Cette réalité complexe n’allait d’ailleurs pas manquer d’instiller ses subtils poisons dans les chicayas qui devaient diviser très vite les tenants de la cause indépendantiste. Ne découvrait-on pas déjà dans la presse de l’époque l’émergence de tel ou tel courant de l’arabisme, du panarabisme, de l’islamisme du panislamisme ? Des chefs de la rébellion seront même exécutés sur ordre du FLN pour « berbérisme » (Ould Hamouda et Menguellet en 1956 par exemple).

Pour certains « l’Algérie est un pays musulman qui doit promouvoir la religion musulmane. Elle doit s’intégrer dans le Dar el Islam (la maison de l’islam). Sa population, membre de l’Oumma (la communauté universelle des croyants) ne relève que de l’application de la Chari’a (la loi islamique). »

Pour d’autres « l’Algérie est un pays arabe.

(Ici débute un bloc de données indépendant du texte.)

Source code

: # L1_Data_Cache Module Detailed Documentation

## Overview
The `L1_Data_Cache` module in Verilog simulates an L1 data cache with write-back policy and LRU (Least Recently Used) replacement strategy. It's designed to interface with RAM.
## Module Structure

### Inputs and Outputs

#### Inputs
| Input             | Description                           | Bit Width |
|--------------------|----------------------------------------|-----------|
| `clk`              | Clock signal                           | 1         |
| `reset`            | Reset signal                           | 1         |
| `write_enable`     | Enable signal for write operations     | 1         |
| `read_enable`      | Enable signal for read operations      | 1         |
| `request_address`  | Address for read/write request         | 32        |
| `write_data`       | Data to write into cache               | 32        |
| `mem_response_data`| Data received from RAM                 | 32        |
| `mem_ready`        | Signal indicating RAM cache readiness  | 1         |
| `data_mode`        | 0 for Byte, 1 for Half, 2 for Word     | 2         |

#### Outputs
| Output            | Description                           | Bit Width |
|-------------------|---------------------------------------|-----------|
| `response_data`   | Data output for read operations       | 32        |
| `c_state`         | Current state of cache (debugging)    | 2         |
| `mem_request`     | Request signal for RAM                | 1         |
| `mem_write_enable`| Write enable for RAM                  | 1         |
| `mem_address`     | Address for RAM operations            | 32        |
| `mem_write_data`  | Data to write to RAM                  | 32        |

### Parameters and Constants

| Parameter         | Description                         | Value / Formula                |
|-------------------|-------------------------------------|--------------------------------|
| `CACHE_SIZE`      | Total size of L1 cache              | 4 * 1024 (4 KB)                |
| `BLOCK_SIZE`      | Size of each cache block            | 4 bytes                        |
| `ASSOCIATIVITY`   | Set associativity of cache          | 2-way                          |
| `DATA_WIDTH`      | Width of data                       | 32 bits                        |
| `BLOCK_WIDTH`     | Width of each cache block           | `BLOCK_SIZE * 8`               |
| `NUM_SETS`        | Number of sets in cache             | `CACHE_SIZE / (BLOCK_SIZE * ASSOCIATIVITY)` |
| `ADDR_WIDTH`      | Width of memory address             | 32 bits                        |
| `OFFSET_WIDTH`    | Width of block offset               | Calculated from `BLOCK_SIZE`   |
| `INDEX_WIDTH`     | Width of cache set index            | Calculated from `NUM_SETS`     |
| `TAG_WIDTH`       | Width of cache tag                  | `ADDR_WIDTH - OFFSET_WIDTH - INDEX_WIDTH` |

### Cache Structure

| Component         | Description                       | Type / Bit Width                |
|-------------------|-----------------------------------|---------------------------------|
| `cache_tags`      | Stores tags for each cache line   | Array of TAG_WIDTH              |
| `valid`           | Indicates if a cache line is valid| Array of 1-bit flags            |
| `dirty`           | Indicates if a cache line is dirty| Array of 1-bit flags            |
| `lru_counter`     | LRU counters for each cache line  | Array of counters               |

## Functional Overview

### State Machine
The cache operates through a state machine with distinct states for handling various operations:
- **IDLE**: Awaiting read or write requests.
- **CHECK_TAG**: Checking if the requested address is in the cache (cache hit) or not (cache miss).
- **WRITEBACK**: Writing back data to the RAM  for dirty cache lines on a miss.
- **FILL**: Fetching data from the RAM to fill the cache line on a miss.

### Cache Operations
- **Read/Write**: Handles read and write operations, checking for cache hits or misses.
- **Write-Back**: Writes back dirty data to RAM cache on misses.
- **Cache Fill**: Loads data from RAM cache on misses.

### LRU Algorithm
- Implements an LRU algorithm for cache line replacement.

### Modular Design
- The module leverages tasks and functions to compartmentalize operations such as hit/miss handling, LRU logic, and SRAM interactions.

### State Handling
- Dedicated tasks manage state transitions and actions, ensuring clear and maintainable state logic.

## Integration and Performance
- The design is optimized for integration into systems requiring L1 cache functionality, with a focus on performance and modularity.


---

Elle doit se tourner vers les pays du Proche Orient pour devenir une composante de la nation arabe. »

Les Berbéristes affirment se battre « pour la démocratie, la laïcité, l’indépendance et pour une Algérie strictement algérienne. »

Fin janvier 1956, alors qu’il se prépare à quitter l’Algérie, Jacques Soustelle souhaiterait voir Abderrhamane Farès lui succéder au gouvernement général. Ce dernier, honoré par une telle proposition, la repousse cependant prudemment en des termes qui résument parfaitement la situation de la province : « Cela ne marchera jamais parce que s’il est berbère, les Arabes n’en voudront pas ! S’il est arabe, les Berbères n’en voudront pas ! S’il est traditionaliste, les Oulémas n’en voudront pas. Choisissez donc un Européen pour vous succéder. »

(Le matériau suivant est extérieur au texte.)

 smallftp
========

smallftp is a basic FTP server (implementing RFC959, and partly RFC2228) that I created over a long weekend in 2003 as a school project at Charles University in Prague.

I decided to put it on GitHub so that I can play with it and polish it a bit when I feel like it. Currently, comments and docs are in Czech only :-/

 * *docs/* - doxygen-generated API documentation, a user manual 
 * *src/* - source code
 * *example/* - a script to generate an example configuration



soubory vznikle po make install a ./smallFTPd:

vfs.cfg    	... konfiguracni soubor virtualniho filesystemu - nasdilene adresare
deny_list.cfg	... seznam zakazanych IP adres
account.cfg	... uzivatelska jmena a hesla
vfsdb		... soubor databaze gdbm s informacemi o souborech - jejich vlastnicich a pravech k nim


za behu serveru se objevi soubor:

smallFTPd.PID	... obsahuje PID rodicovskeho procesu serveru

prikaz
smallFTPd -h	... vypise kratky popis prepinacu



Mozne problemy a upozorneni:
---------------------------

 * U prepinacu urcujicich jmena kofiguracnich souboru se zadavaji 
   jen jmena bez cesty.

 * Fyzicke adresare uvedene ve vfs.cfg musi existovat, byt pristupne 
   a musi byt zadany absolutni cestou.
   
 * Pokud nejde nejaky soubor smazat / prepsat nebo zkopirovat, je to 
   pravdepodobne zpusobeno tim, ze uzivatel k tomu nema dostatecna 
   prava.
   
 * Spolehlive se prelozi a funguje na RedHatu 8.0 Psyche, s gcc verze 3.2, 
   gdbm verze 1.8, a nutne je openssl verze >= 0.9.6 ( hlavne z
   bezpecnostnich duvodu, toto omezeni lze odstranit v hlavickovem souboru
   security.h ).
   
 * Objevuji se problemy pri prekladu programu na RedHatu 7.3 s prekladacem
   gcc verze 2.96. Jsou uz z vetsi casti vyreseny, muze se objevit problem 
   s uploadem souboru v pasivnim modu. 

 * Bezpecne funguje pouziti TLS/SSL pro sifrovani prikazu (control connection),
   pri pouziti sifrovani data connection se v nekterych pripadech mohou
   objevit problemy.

Le 16 mai 1993, interrogé par Anne Sinclair sur une intégration française des immigrés marocains, le roi Hassan II est catégorique : pour des raisons culturelles, familiales et religieuses, ils ne seront jamais français parce qu’eux-mêmes ne se sentiront jamais français.

Le temps ayant fait son œuvre, quel enseignement peut-on tirer de cette expérience algérienne, pour caractériser aujourd’hui les lignes de forces qui surgissent ne serait-ce qu’à travers l’Eurafrique. Que faut-il entendre lorsque des populations exogènes se réfèrent à une nation arabe, à un Khalifat mondial, à une Charia universelle, à une Oumma planétaire ?

De modestes fonctionnaires français en poste dans le bled et les djebels avaient déjà répondu à la question avant même la Toussaint Rouge. Mais hélas, aujourd’hui comme hier, si toute vérité n’est pas bonne à dire, elle n’est surtout pas bonne à entendre.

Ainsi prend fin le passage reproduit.